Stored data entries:
/---
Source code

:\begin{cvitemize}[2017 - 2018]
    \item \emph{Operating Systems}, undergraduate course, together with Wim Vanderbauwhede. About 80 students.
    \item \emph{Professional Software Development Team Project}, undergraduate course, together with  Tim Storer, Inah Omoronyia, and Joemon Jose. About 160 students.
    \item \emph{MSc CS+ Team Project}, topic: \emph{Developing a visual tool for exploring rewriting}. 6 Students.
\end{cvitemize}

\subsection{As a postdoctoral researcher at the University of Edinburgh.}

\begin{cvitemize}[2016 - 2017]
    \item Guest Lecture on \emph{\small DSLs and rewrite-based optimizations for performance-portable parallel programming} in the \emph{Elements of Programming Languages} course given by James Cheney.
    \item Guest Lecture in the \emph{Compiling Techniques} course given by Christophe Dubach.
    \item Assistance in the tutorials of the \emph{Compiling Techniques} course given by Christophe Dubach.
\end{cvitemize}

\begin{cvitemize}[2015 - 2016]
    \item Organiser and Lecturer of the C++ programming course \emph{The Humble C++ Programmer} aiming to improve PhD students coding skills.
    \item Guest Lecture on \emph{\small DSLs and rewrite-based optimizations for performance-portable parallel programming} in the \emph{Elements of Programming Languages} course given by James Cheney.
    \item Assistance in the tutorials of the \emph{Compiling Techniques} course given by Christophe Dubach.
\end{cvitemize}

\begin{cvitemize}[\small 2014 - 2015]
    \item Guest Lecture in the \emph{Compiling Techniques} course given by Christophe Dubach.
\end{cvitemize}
\---
_WHAT YOU HAVE TO DO_
Restate every entry word for word.

_EXERCISE RESULT_
Source code

:\begin{cvitemize}[2017 - 2018]
    \item \emph{Operating Systems}, undergraduate course, together with Wim Vanderbauwhede. About 80 students.
    \item \emph{Professional Software Development Team Project}, undergraduate course, together with  Tim Storer, Inah Omoronyia, and Joemon Jose. About 160 students.
    \item \emph{MSc CS+ Team Project}, topic: \emph{Developing a visual tool for exploring rewriting}. 6 Students.
\end{cvitemize}

\subsection{As a postdoctoral researcher at the University of Edinburgh.}

\begin{cvitemize}[2016 - 2017]
    \item Guest Lecture on \emph{\small DSLs and rewrite-based optimizations for performance-portable parallel programming} in the \emph{Elements of Programming Languages} course given by James Cheney.
    \item Guest Lecture in the \emph{Compiling Techniques} course given by Christophe Dubach.
    \item Assistance in the tutorials of the \emph{Compiling Techniques} course given by Christophe Dubach.
\end{cvitemize}

\begin{cvitemize}[2015 - 2016]
    \item Organiser and Lecturer of the C++ programming course \emph{The Humble C++ Programmer} aiming to improve PhD students coding skills.
    \item Guest Lecture on \emph{\small DSLs and rewrite-based optimizations for performance-portable parallel programming} in the \emph{Elements of Programming Languages} course given by James Cheney.
    \item Assistance in the tutorials of the \emph{Compiling Techniques} course given by Christophe Dubach.
\end{cvitemize}

\begin{cvitemize}[\small 2014 - 2015]
    \item Guest Lecture in the \emph{Compiling Techniques} course given by Christophe Dubach.
\end{cvitemize}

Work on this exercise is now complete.